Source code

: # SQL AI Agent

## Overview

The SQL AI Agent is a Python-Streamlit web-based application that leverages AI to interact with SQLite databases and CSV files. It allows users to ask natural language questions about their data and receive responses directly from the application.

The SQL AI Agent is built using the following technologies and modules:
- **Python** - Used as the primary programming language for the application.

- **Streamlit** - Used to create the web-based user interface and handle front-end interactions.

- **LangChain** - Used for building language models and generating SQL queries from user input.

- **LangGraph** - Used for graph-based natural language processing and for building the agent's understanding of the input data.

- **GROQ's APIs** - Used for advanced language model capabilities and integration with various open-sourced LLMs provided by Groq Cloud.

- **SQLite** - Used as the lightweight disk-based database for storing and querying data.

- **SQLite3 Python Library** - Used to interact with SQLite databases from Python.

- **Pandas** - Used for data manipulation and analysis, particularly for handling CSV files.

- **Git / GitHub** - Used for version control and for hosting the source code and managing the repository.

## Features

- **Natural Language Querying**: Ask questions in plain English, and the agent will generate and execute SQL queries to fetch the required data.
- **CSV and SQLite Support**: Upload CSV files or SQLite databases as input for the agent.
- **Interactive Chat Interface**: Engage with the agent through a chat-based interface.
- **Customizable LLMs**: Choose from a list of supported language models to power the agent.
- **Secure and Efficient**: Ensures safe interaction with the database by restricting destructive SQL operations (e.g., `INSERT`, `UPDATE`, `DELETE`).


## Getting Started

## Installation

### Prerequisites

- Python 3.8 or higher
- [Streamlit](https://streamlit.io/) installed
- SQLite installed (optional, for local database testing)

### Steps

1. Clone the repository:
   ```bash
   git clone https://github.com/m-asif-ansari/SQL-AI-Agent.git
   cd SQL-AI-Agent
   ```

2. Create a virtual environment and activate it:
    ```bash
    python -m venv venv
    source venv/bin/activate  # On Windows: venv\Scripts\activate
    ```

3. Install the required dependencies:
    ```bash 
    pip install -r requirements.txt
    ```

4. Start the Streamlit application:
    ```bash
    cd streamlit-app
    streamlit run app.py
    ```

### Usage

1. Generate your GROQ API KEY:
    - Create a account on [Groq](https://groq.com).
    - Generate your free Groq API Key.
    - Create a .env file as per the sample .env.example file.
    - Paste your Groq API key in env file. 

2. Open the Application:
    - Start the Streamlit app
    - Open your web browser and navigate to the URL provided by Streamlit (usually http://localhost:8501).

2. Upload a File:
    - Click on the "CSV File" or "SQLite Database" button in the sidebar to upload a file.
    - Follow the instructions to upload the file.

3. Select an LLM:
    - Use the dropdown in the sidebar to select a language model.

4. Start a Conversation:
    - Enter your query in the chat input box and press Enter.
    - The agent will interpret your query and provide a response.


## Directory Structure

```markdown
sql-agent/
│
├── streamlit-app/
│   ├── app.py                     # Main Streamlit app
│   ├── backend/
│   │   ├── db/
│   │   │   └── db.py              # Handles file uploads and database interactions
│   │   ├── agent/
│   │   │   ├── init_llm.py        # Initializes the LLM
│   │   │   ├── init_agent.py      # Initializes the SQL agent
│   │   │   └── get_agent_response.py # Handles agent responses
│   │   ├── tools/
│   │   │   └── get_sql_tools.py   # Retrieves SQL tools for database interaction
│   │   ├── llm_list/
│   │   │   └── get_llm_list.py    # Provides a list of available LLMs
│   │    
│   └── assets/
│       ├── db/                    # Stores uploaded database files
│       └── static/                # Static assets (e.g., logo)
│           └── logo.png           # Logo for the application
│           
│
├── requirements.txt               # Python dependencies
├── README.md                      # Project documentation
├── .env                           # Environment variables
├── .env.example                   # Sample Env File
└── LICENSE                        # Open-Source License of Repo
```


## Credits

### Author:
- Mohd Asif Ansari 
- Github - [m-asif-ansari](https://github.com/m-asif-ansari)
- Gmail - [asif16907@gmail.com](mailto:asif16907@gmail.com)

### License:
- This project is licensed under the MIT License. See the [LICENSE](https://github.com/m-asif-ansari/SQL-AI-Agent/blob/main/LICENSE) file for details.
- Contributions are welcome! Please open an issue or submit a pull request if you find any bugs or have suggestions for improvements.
.....
From the records above, quote only the lines running from the line with "- **Python** - Used" to the line with "- **SQLite** - Used", both lines included.

- **Python** - Used as the primary programming language for the application.

- **Streamlit** - Used to create the web-based user interface and handle front-end interactions.

- **LangChain** - Used for building language models and generating SQL queries from user input.

- **LangGraph** - Used for graph-based natural language processing and for building the agent's understanding of the input data.

- **GROQ's APIs** - Used for advanced language model capabilities and integration with various open-sourced LLMs provided by Groq Cloud.

- **SQLite** - Used as the lightweight disk-based database for storing and querying data.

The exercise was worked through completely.